▶ **Exercise**:
Gather the lines from the material that contain "calls".

= Beginning of Section =

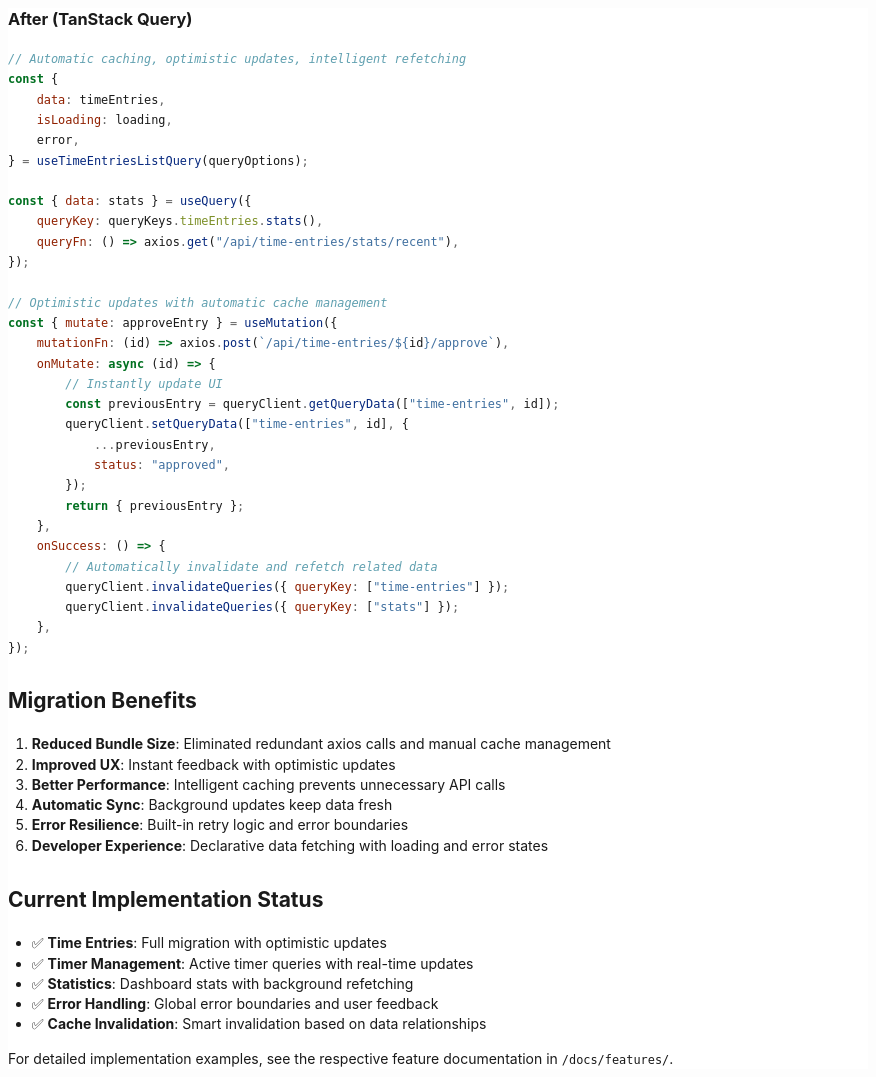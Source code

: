 ### After (TanStack Query)

```javascript
// Automatic caching, optimistic updates, intelligent refetching
const {
    data: timeEntries,
    isLoading: loading,
    error,
} = useTimeEntriesListQuery(queryOptions);

const { data: stats } = useQuery({
    queryKey: queryKeys.timeEntries.stats(),
    queryFn: () => axios.get("/api/time-entries/stats/recent"),
});

// Optimistic updates with automatic cache management
const { mutate: approveEntry } = useMutation({
    mutationFn: (id) => axios.post(`/api/time-entries/${id}/approve`),
    onMutate: async (id) => {
        // Instantly update UI
        const previousEntry = queryClient.getQueryData(["time-entries", id]);
        queryClient.setQueryData(["time-entries", id], {
            ...previousEntry,
            status: "approved",
        });
        return { previousEntry };
    },
    onSuccess: () => {
        // Automatically invalidate and refetch related data
        queryClient.invalidateQueries({ queryKey: ["time-entries"] });
        queryClient.invalidateQueries({ queryKey: ["stats"] });
    },
});
```

## Migration Benefits

1. **Reduced Bundle Size**: Eliminated redundant axios calls and manual cache management
2. **Improved UX**: Instant feedback with optimistic updates
3. **Better Performance**: Intelligent caching prevents unnecessary API calls
4. **Automatic Sync**: Background updates keep data fresh
5. **Error Resilience**: Built-in retry logic and error boundaries
6. **Developer Experience**: Declarative data fetching with loading and error states

## Current Implementation Status

-   ✅ **Time Entries**: Full migration with optimistic updates
-   ✅ **Timer Management**: Active timer queries with real-time updates
-   ✅ **Statistics**: Dashboard stats with background refetching
-   ✅ **Error Handling**: Global error boundaries and user feedback
-   ✅ **Cache Invalidation**: Smart invalidation based on data relationships

For detailed implementation examples, see the respective feature documentation in `/docs/features/`.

= End of Section =

▶ **Task answer**:
1. **Reduced Bundle Size**: Eliminated redundant axios calls and manual cache management
3. **Better Performance**: Intelligent caching prevents unnecessary API calls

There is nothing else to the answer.